Goal of the exercise
Copy every line that holds the string "directory" from the data below.

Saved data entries
= Beginning of Section =

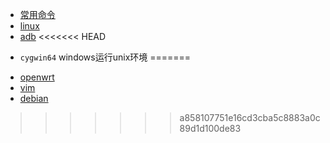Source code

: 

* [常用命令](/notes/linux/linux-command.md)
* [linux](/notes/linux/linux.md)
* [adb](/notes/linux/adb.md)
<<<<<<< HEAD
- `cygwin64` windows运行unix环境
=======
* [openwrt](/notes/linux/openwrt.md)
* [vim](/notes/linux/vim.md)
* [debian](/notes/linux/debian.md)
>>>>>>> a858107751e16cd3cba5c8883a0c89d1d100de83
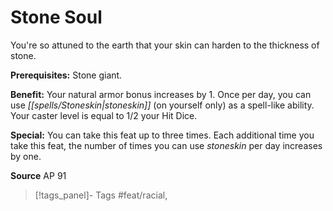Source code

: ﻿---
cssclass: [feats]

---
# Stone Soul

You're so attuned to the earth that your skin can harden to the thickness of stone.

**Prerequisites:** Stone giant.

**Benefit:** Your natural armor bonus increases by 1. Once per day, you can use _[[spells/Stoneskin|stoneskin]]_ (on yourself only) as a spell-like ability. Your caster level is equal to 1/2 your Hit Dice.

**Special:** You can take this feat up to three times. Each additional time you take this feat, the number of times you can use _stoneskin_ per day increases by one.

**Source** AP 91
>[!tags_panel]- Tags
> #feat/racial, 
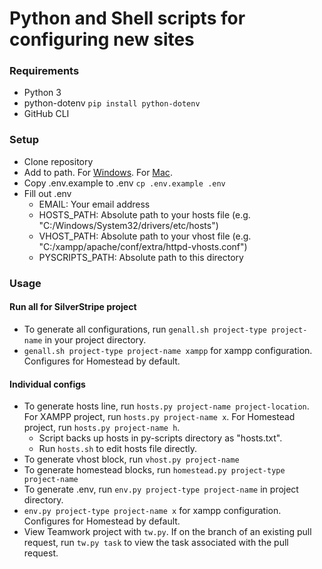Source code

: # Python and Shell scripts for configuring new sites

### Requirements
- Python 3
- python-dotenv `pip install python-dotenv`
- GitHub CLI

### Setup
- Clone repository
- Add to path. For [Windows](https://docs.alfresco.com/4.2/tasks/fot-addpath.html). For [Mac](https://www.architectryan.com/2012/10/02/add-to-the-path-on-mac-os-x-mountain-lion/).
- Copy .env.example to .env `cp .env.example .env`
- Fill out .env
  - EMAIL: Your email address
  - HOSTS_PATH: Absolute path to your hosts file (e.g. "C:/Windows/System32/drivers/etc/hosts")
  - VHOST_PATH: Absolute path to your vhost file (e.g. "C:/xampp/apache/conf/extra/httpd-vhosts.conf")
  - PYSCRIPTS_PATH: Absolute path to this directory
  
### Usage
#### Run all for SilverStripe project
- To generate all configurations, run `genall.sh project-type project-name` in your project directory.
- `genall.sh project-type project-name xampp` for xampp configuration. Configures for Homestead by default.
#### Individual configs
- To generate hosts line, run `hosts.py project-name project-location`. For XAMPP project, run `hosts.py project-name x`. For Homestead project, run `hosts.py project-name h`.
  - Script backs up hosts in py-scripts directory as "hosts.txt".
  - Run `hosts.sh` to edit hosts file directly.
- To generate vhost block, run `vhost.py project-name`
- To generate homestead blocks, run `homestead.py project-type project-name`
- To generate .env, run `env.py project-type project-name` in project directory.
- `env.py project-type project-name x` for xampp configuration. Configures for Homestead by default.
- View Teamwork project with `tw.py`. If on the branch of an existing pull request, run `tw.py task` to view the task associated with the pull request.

= End of Section =
= Beginning of Section =

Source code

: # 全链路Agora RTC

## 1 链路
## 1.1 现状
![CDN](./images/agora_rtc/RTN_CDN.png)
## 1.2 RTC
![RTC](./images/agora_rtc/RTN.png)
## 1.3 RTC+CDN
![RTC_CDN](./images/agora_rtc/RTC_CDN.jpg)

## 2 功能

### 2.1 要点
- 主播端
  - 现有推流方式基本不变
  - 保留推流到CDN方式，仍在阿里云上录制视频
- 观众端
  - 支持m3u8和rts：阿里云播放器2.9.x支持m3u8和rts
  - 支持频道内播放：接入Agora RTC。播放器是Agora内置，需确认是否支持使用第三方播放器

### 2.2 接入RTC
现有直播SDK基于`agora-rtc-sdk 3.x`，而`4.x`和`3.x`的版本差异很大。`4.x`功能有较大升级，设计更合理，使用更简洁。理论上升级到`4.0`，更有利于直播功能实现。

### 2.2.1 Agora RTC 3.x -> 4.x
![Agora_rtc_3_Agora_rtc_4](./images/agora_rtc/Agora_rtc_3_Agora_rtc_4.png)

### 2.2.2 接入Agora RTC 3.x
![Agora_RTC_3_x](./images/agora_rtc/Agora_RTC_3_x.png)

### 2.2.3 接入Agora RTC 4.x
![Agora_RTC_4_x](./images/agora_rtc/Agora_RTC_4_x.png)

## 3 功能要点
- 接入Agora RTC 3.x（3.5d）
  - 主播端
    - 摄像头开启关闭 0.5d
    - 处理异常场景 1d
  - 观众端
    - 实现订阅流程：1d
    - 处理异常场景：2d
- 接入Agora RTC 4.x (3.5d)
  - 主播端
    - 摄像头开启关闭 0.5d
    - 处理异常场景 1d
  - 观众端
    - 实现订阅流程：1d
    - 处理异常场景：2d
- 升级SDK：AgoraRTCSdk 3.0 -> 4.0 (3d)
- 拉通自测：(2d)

= End of Section =
= Beginning of Section =

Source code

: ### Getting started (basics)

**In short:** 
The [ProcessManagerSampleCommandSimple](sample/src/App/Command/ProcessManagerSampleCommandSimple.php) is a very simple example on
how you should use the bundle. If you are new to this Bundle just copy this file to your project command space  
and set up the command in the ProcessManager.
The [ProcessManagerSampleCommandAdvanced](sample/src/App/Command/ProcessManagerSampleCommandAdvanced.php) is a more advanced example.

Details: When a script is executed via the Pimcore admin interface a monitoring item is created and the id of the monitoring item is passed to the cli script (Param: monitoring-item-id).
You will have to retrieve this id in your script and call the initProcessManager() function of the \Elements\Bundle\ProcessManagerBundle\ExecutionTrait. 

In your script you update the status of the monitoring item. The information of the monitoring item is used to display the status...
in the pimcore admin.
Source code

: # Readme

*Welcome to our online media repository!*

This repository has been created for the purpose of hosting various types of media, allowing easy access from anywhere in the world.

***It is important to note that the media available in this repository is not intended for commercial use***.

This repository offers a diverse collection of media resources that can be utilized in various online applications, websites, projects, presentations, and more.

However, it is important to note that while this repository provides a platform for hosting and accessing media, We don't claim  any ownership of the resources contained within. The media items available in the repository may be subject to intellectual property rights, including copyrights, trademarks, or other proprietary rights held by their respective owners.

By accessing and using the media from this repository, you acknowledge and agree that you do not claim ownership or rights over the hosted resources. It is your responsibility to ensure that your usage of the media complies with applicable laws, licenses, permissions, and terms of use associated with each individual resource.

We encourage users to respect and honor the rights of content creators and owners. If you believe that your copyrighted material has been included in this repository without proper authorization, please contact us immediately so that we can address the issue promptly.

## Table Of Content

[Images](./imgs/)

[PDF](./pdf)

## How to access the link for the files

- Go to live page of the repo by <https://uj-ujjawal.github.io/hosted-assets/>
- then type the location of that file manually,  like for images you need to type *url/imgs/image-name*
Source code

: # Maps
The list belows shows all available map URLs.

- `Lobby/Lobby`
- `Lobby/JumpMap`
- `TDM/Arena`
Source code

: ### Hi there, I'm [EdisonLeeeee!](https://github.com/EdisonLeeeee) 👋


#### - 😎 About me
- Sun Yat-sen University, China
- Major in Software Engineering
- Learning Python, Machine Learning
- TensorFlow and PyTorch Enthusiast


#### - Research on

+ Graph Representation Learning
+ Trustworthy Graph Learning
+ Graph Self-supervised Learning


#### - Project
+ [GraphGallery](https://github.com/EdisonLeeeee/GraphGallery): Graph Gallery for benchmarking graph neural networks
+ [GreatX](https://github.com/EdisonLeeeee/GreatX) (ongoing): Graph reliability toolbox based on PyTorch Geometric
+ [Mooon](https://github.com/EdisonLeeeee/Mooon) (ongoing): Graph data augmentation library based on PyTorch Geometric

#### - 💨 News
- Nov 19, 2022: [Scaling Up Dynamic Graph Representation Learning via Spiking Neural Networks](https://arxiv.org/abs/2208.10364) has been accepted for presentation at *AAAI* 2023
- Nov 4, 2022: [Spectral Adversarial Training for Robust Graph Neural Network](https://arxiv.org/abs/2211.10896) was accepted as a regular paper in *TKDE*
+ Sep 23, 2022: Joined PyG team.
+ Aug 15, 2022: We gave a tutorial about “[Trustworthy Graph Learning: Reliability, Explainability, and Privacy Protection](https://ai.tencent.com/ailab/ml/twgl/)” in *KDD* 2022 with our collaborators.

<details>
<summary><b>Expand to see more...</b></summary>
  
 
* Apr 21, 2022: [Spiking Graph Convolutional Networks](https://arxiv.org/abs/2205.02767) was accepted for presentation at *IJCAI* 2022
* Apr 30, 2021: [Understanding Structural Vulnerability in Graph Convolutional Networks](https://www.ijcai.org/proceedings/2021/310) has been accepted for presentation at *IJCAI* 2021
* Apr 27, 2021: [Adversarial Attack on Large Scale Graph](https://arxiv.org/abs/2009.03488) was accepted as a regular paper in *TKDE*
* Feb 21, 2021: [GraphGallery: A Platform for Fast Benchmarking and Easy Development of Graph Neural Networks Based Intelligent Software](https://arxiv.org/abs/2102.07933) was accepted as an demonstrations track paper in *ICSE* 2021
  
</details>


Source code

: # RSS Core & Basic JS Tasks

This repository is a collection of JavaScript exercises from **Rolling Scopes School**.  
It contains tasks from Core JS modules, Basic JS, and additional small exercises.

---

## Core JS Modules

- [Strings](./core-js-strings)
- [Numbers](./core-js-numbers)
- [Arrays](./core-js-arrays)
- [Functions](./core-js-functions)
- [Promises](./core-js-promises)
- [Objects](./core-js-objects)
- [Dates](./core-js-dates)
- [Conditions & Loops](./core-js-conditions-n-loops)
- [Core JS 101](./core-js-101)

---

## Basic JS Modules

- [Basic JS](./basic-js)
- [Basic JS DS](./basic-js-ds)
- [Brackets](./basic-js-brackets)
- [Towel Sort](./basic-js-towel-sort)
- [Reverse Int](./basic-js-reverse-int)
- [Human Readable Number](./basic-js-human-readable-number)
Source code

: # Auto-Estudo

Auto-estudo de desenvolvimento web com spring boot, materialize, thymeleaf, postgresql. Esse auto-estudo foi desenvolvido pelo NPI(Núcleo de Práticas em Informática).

= End of Section =

Reply
  - PYSCRIPTS_PATH: Absolute path to this directory
- To generate all configurations, run `genall.sh project-type project-name` in your project directory.
  - Script backs up hosts in py-scripts directory as "hosts.txt".
- To generate .env, run `env.py project-type project-name` in project directory.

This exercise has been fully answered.